The same can’t be said for robots, which still struggle with manipulating physical objects. Their biggest problem is a lack of data – robot hands simply haven’t held and picked up as many objects or as frequently as the average person has.
"Humans can identify and handle objects well because we have tactile feedback. As we touch objects, we feel around and realize what they are. Robots don't have that rich feedback," explains robotics researcher Subramanian Sundaram a former MIT graduate.
"We've always wanted robots to do what humans can do, like doing the dishes or other chores. If you want robots to do these things, they must be able to manipulate objects really well," he adds.
In a paper published in Nature this week, Sundaram and MIT colleagues demonstrate how to give the robots a helping hand, by building up a huge dataset of object interactions using a $15 glove rig they call STAG (scalable tactile glove).

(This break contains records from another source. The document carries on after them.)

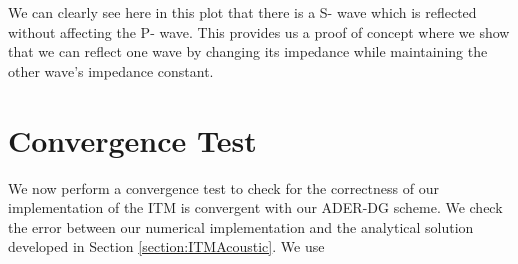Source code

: We can clearly see here in this plot that there is a S- wave which is reflected without affecting the P- wave. 
This provides us a proof of concept where we show that we can reflect one wave by changing its impedance while maintaining the other wave's impedance constant. \\

\section{Convergence Test}
We now perform a convergence test to check for the correctness of our implementation of the \ac{ITM} is convergent with our \ac{ADER}-\ac{DG} scheme. 
We check the error between our numerical implementation and the analytical solution developed in Section \ref{section:ITMAcoustic}. We use
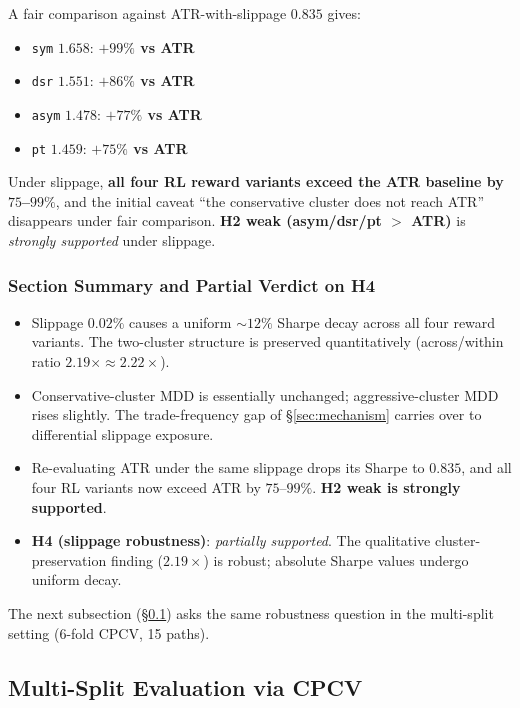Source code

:\documentclass[11pt, a4paper]{article}
\begin{document}
A fair comparison against ATR-with-slippage $0.835$ gives:
\begin{itemize}[leftmargin=*]
\item \texttt{sym} $1.658$: \textbf{$+99\%$ vs ATR}
\item \texttt{dsr} $1.551$: \textbf{$+86\%$ vs ATR}
\item \texttt{asym} $1.478$: \textbf{$+77\%$ vs ATR}
\item \texttt{pt} $1.459$: \textbf{$+75\%$ vs ATR}
\end{itemize}
Under slippage, \textbf{all four RL reward variants exceed the ATR baseline
by $75$--$99\%$}, and the initial caveat ``the conservative cluster does not
reach ATR'' disappears under fair comparison. \textbf{H2 weak (asym/dsr/pt
$>$ ATR)} is \emph{strongly supported} under slippage.

\subsubsection{Section Summary and Partial Verdict on H4}
\label{sec:slippage_conclusion}

\begin{itemize}[leftmargin=*]
\item Slippage $0.02\%$ causes a uniform $\sim 12\%$ Sharpe decay across all
four reward variants. The two-cluster structure is preserved
quantitatively (across/within ratio $2.19\times \approx 2.22\times$).
\item Conservative-cluster MDD is essentially unchanged; aggressive-cluster
MDD rises slightly. The trade-frequency gap of \S\ref{sec:mechanism} carries
over to differential slippage exposure.
\item Re-evaluating ATR under the same slippage drops its Sharpe to $0.835$,
and all four RL variants now exceed ATR by $75$--$99\%$. \textbf{H2 weak is
strongly supported}.
\item \textbf{H4 (slippage robustness)}: \emph{partially supported}. The
qualitative cluster-preservation finding ($2.19\times$) is robust; absolute
Sharpe values undergo uniform decay.
\end{itemize}

The next subsection (\S\ref{sec:cpcv}) asks the same robustness question in
the multi-split setting (6-fold CPCV, 15 paths).

\subsection{Multi-Split Evaluation via CPCV}
\label{sec:cpcv}
\end{document}
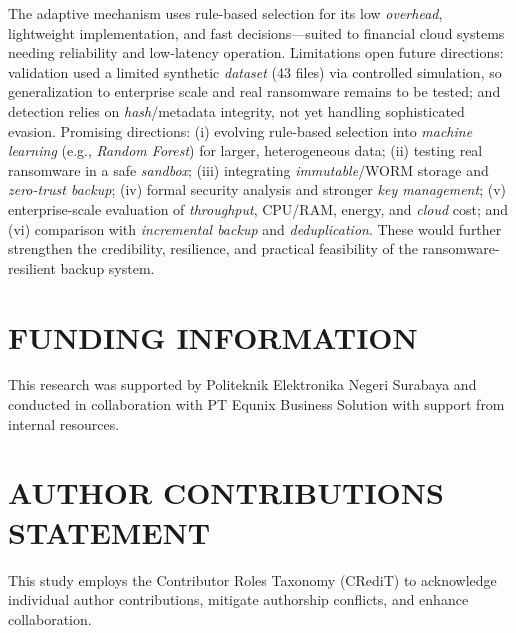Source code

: \documentclass{iaesarticle}
\begin{document}
The adaptive mechanism uses rule-based selection for its low \textit{overhead}, lightweight implementation, and fast decisions---suited to financial cloud systems needing reliability and low-latency operation. Limitations open future directions: validation used a limited synthetic \textit{dataset} (43 files) via controlled simulation, so generalization to enterprise scale and real ransomware remains to be tested; and detection relies on \textit{hash}/metadata integrity, not yet handling sophisticated evasion. Promising directions: (i) evolving rule-based selection into \textit{machine learning} (e.g., \textit{Random Forest}) for larger, heterogeneous data; (ii) testing real ransomware in a safe \textit{sandbox}; (iii) integrating \textit{immutable}/WORM storage and \textit{zero-trust backup}; (iv) formal security analysis and stronger \textit{key management}; (v) enterprise-scale evaluation of \textit{throughput}, CPU/RAM, energy, and \textit{cloud} cost; and (vi) comparison with \textit{incremental backup} and \textit{deduplication}. These would further strengthen the credibility, resilience, and practical feasibility of the ransomware-resilient backup system.

\section*{FUNDING INFORMATION}
\label{sec:funding}
This research was supported by Politeknik Elektronika Negeri Surabaya and conducted in collaboration with PT Equnix Business Solution with support from internal resources.

\section*{AUTHOR CONTRIBUTIONS STATEMENT}
\label{sec:credit}
This study employs the Contributor Roles Taxonomy (CRediT) to acknowledge individual author contributions, mitigate authorship conflicts, and enhance collaboration.
\end{document}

The knitted glove is equipped with 548 tiny sensors across nearly the entire hand. The glove is worn by a human who feels, lifts, holds, and drops a range of objects, and the sensors capture pressure signals as they do so.
The MIT researchers generated the dataset by picking up 26 everyday objects including a soda can, scissors, tennis ball, spoon, pen, and mug.
Using only the dataset – the system predicted the objects' identities with up to 76 per cent accuracy. The system also determined the correct weight of most objects within about 60 grams.
Grasping the problem
The glove is wired up to a circuit board that translates the pressure data into ‘tactile maps’ – essentially brief videos of dots growing and shrinking across a graphic of a hand. The bigger the dot the greater the pressure.
Using 135,000 video frames, a convolutional neural network (CNN) – commonly used to classify images – was used associate specific pressure patterns with specific objects and predict their weights by feel alone, without any visual input.
The researchers wanted their CNN to mimic the way humans can hold an object in a just few different ways in order to recognise it. They designed it to choose eight semi-random frames from the video that were most dissimilar, for example holding a mug from the rim, bottom and handle.
"We want to maximize the variation between the frames to give the best possible input to our network," says MIT researcher Petr Kellnhofer.
"All frames inside a single cluster should have a similar signature that represent the similar ways of grasping the object. Sampling from multiple clusters simulates a human interactively trying to find different grasps while exploring an object," he explains.
The researchers also used the dataset to examine how regions of the hand interacted during object manipulations. For example, when someone uses the middle joint of their index finger, they rarely use their thumb. But the tips of the index and middle fingers always correspond to thumb usage.
"We quantifiably show, for the first time, that if I'm using one part of my hand, how likely I am to use another part of my hand," Sundaram says.
It is hoped the work will help prosthetics manufacturers choose optimal spots for placing pressure sensors and make prosthetics better suited to interacting with everyday objects.
“Insights from the tactile signatures of the human grasp – through the lens of an artificial analogue of the natural mechanoreceptor network – can thus aid the future design of prosthetics, robot grasping tools and human–robot interactions,” Sundaram says.